Agnosticism: a critical analysis (Agnosticism)

by David Turell @, Sunday, February 19, 2023, 23:44 (424 days ago) @ GateKeeper

Discussion based uponn an agnostic's comments:

https://salvomag.com/article/salvo15/functional-unbelief

"Agnostic Ron Rosenbaum wants to clear something up: "Agnosticism is not some kind of weak-tea atheism," he says, but the stout ale of "radical skepticism, doubt in the possibility of certainty." In fact, he insists, his belief system is just as distinct from atheism as it is from theism. It is important that you know this.

"In "An Agnostic Manifesto" published on June 28, 2010, at Slate, Rosenbaum takes great pains to explain that God-deniers, like God-believers, have childlike faith: faith that reality is nothing but the sum-total of the physical world; faith that science is the sole source of knowledge; faith that the materialistic quest will unravel the deepest mysteries of the universe, including the ultimate questions about human existence; and faith that their beliefs are not based on faith, but are settled beyond rational argument.

***

"God-deniers dismiss God-believers for their dogmatic claims, yet fail themselves, as Rosenbaum rightly notes, "to consider that it may well be a philosophic, logical impossibility for something to create itself from nothing." Not to mention the impossibility of nothing creating everything!

"But agnostics, Rosenbaum proudly points out, refuse to believe what is not or cannot be verified as true, and they therefore stand against the dogmatism of both theism and atheism. When faced with the question of cosmogenesis—what "banged," and who or what did the banging—the agnostic shrugs, ever so humbly, and says, "I don't know."

"It is a response calculated to let you know that the agnostic occupies an elevated plain of intellectual integrity, one on which lives are directed by facts, not faith.

***

"In cases where personal experience is no help—as when contemplating questions about the origin of the universe, the existence of heaven or of the soul, the meaning of life, and so on—people depend on non-experiential sources of knowledge.

"One such source is intellectual predisposition. This was best expressed by the Harvard biologist Richard Lewontin, who once said: "We take the side of science in spite of the patent absurdity of some of its constructs, in spite of its failure to fulfill many of its extravagant promises . . . because we have a prior commitment, a commitment to materialism."

"Note that Lewontin's faith in science as the ultimate source of knowledge is based on his intellectual preference for a particular worldview, not on science's proven explanatory power in answering ultimate questions.

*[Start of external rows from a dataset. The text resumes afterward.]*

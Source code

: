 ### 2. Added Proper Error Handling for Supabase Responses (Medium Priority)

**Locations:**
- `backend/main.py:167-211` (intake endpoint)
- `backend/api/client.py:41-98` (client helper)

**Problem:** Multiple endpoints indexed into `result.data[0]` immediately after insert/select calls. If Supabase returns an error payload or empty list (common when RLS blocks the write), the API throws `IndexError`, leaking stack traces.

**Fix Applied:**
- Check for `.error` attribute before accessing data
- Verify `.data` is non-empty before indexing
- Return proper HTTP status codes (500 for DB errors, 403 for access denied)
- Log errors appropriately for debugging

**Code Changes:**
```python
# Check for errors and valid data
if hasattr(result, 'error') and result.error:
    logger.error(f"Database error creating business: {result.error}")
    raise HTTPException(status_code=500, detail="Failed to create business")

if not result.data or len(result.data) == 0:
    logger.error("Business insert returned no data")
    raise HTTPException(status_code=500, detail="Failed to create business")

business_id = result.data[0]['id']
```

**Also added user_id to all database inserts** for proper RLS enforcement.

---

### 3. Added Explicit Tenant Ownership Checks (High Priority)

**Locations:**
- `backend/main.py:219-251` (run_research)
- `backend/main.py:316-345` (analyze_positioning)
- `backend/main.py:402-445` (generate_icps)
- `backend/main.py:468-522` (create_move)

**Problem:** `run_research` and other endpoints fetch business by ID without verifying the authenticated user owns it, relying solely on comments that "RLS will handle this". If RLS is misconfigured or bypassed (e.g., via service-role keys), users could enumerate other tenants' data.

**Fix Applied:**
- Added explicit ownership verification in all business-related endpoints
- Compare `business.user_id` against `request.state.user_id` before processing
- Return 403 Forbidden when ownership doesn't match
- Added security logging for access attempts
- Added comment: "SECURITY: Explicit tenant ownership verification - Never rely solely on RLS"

"Another source is our non-rational sensibilities. For example, as I pointed out in "Radio Silence" in Salvo 14, astrobiologist Paul Davies believes that a yet-to-be-discovered principle has been woven into the cosmos so as to make the emergence of biological life inevitable. He believes this, not because he has any evidence to substantiate this notion, but because, as he says, he is "more comfortable" with it than with the alternatives, which presumably include a necessary, non-contingent Being.

"More to the point is NYU law professor Thomas Nagel, who, in a moment of admirable candor, admitted, "It isn't just that I don't believe in God . . . I hope there is no God! . . . I don't want the universe to be like that."

***

"Obviously, authority-derived knowledge requires faith—faith in the expertise and trustworthiness of other people.

***

"The claims of Ron Rosenbaum notwithstanding, the agnostic, like everyone else, exercises faith. What's more, his belief in "uncertainty" is an expression of faith in the certainty that the answers to ultimate questions are uncertain. So in reality, his faith is not in uncertainty at all. And that applies to his practiced faith as well as to his professed faith.

***

To the most important question in life—"Does God exist?"—a person can answer "Yes," "I don't know," or "No." But in practice, a person must live as if God either does or does not exist; there is nothing else to do, except perhaps to oscillate schizophrenically between the two.

***

"...the agnostic, who ever so humbly professes uncertainty as to God's existence, discloses his functional atheism by rejecting revealed truth and ordering his life as if God did not exist. He is attempting to avoid the costs of associating with atheism while at the same time enjoying the "benefits" thereof. In the end, that is pretty "weak tea."

"Agnosticism is a statement, a mood, a posture. It thrives in the intellectual oxygen of coffee houses and cocktail conversations. But outside of those artificial environments, in the real world where life is lived, the atmosphere supports only belief and unbelief.

"It may well be that there are no atheists in foxholes, but it is certain that there are no agnostics there, or anywhere else on terra firma."

Comment: time for a dhw comment. I've said previously dhw comes across to me as 99% atheist.